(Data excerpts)
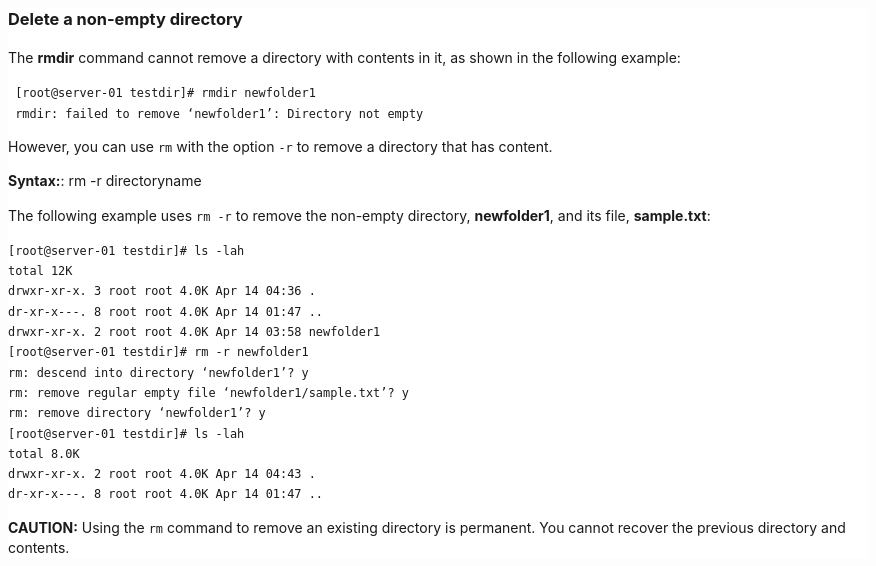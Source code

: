 ### Delete a non-empty directory

The **rmdir** command cannot remove a directory with contents in it, as shown in the following example:

     [root@server-01 testdir]# rmdir newfolder1
     rmdir: failed to remove ‘newfolder1’: Directory not empty

However, you can use `rm` with the option `-r` to remove a directory that has content.

**Syntax:**: rm -r directoryname

The following example uses `rm -r` to remove the non-empty directory, **newfolder1**, and its file, **sample.txt**:

    [root@server-01 testdir]# ls -lah
    total 12K
    drwxr-xr-x. 3 root root 4.0K Apr 14 04:36 .
    dr-xr-x---. 8 root root 4.0K Apr 14 01:47 ..
    drwxr-xr-x. 2 root root 4.0K Apr 14 03:58 newfolder1
    [root@server-01 testdir]# rm -r newfolder1
    rm: descend into directory ‘newfolder1’? y
    rm: remove regular empty file ‘newfolder1/sample.txt’? y
    rm: remove directory ‘newfolder1’? y
    [root@server-01 testdir]# ls -lah
    total 8.0K
    drwxr-xr-x. 2 root root 4.0K Apr 14 04:43 .
    dr-xr-x---. 8 root root 4.0K Apr 14 01:47 ..

**CAUTION:** Using the `rm` command to remove an existing directory is permanent. You cannot recover the previous directory and contents.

Task item: Keep each line of the records exactly as it is while transcribing them, but leave the images behind.

Result for this task:
Source code

: ### Delete a non-empty directory

The **rmdir** command cannot remove a directory with contents in it, as shown in the following example:

     [root@server-01 testdir]# rmdir newfolder1
     rmdir: failed to remove ‘newfolder1’: Directory not empty

However, you can use `rm` with the option `-r` to remove a directory that has content.

**Syntax:**: rm -r directoryname

The following example uses `rm -r` to remove the non-empty directory, **newfolder1**, and its file, **sample.txt**:

    [root@server-01 testdir]# ls -lah
    total 12K
    drwxr-xr-x. 3 root root 4.0K Apr 14 04:36 .
    dr-xr-x---. 8 root root 4.0K Apr 14 01:47 ..
    drwxr-xr-x. 2 root root 4.0K Apr 14 03:58 newfolder1
    [root@server-01 testdir]# rm -r newfolder1
    rm: descend into directory ‘newfolder1’? y
    rm: remove regular empty file ‘newfolder1/sample.txt’? y
    rm: remove directory ‘newfolder1’? y
    [root@server-01 testdir]# ls -lah
    total 8.0K
    drwxr-xr-x. 2 root root 4.0K Apr 14 04:43 .
    dr-xr-x---. 8 root root 4.0K Apr 14 01:47 ..

**CAUTION:** Using the `rm` command to remove an existing directory is permanent. You cannot recover the previous directory and contents.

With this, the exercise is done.